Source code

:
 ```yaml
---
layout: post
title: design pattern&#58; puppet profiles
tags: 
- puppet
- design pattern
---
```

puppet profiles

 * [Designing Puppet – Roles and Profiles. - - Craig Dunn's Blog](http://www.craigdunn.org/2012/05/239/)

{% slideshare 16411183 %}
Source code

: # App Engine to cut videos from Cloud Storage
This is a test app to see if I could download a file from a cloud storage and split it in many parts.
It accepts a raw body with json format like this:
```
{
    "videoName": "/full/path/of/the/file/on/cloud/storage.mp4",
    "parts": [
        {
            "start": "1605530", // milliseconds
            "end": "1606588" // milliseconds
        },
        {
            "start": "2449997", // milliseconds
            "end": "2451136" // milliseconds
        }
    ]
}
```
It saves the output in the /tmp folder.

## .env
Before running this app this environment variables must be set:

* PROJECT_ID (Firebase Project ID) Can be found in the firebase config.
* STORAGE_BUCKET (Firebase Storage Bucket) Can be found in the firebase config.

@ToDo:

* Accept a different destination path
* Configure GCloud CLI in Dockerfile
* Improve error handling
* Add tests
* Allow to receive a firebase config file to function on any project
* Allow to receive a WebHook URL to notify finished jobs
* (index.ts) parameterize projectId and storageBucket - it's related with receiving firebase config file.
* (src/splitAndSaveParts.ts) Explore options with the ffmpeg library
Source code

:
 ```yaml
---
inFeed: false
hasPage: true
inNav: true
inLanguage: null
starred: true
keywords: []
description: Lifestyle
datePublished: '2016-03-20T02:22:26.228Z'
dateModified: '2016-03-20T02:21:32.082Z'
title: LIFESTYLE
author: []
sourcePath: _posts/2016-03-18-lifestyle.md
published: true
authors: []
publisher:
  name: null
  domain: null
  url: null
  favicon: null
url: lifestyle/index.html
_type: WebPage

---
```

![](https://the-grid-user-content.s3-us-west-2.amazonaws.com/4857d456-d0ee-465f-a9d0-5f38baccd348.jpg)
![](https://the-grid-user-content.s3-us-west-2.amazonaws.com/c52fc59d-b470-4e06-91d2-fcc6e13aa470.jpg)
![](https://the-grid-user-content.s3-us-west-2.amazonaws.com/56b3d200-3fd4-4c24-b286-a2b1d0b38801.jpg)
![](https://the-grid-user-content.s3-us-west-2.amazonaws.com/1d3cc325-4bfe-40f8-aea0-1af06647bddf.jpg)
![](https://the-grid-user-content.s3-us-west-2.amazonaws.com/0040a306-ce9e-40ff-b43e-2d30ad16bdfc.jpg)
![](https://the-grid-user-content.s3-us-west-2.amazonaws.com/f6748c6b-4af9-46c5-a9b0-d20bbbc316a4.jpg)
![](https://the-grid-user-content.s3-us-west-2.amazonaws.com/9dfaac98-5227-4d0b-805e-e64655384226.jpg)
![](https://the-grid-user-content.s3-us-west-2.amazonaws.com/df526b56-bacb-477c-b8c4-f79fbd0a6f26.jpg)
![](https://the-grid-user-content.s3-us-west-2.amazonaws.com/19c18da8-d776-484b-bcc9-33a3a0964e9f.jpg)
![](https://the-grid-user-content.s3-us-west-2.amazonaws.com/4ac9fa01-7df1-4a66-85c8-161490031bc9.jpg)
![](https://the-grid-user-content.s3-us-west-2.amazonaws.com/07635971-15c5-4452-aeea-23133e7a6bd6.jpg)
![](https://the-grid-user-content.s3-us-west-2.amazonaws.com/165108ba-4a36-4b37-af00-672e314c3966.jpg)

--

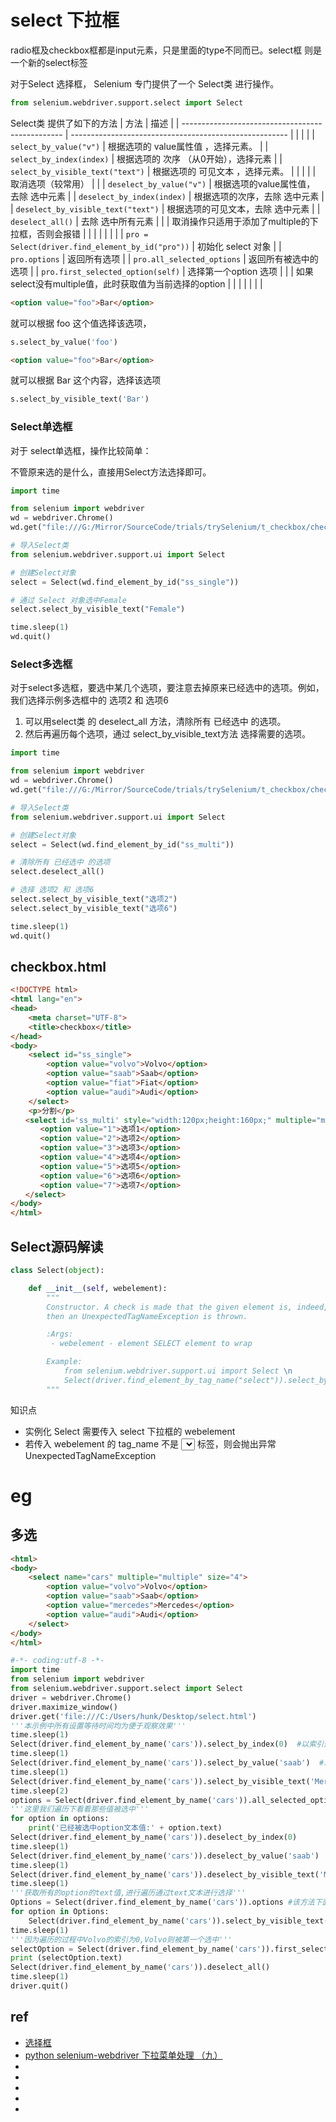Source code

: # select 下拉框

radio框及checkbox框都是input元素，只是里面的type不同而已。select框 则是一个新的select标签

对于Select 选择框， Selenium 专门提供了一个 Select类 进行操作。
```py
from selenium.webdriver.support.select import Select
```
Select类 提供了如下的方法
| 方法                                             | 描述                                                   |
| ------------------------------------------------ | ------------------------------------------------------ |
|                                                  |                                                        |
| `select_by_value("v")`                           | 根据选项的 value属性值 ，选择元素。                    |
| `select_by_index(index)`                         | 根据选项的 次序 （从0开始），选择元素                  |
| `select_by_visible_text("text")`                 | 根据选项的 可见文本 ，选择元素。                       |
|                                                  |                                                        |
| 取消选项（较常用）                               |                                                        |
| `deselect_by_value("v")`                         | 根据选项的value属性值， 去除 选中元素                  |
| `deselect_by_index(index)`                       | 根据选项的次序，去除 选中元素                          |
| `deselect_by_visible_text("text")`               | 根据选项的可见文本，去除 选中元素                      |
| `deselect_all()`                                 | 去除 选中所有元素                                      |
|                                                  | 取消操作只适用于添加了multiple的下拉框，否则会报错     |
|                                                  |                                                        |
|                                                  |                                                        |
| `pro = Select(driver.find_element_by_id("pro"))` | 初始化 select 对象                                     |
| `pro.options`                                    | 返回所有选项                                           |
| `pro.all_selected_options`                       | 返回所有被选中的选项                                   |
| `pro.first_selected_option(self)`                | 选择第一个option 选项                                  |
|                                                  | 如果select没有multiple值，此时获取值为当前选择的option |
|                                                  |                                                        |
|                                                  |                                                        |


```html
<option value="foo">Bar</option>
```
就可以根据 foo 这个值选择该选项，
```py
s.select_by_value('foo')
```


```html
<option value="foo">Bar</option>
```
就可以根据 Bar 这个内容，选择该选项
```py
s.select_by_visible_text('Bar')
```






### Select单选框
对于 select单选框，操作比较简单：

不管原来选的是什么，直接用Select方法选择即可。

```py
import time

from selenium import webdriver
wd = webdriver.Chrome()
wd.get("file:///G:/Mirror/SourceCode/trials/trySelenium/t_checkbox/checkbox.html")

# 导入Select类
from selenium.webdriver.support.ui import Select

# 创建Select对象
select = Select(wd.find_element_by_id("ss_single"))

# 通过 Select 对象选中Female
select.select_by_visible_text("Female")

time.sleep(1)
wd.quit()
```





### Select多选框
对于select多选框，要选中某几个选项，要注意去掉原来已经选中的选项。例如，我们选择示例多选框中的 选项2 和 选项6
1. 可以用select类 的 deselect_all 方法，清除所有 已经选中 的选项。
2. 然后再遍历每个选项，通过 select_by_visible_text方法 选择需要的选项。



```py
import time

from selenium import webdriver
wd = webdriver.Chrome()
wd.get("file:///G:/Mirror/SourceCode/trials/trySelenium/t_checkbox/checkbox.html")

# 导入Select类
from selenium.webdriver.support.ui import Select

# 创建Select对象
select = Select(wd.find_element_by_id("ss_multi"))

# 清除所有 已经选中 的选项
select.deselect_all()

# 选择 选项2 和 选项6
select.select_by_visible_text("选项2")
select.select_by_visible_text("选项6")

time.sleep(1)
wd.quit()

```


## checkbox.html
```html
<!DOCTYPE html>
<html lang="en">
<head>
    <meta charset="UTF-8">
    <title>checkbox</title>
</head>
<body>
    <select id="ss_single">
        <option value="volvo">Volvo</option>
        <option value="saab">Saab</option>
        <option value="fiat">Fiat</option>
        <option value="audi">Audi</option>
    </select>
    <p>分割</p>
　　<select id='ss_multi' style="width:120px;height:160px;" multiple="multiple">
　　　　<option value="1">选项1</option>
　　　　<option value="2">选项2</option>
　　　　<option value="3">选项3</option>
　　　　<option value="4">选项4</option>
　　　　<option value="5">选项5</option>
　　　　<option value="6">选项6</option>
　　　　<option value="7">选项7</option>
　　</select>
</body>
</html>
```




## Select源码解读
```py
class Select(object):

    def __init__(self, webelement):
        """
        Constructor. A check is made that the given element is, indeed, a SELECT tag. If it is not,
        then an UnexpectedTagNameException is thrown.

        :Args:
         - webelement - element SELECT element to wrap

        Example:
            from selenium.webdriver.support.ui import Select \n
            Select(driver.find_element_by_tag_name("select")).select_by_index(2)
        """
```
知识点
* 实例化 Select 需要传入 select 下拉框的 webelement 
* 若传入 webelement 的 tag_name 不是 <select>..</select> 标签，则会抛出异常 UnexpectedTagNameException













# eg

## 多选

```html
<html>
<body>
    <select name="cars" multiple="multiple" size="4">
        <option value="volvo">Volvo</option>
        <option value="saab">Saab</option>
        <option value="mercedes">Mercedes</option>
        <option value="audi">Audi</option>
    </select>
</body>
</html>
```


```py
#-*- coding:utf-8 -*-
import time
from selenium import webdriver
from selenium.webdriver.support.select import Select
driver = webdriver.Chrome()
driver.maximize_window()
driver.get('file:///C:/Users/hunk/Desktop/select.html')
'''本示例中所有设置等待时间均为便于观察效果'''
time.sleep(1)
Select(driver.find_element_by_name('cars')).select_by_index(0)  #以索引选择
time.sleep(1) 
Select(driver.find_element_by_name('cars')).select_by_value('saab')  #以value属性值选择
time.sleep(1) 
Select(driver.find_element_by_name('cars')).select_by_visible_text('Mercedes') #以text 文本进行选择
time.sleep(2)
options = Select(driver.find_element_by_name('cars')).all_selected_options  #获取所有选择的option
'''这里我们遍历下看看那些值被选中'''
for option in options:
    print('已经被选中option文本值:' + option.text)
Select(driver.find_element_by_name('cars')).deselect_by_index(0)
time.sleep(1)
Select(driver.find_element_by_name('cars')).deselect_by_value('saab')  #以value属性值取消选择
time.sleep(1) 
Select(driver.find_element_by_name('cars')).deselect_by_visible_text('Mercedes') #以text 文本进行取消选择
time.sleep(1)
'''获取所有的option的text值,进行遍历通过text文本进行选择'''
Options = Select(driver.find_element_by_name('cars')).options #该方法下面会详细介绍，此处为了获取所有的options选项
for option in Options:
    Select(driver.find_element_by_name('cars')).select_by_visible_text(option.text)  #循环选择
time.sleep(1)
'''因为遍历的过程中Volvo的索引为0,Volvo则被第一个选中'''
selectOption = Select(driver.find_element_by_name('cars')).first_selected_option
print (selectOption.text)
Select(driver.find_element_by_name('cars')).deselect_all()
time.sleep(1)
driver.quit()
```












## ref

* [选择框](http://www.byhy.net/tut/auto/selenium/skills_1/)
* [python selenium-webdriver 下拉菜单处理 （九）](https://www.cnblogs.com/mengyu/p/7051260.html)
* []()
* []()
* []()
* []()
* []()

__Assignment__
Copy out every line from the material above in which the word "self" appears.

__Answer box__
| `pro.first_selected_option(self)`                | 选择第一个option 选项                                  |
    def __init__(self, webelement):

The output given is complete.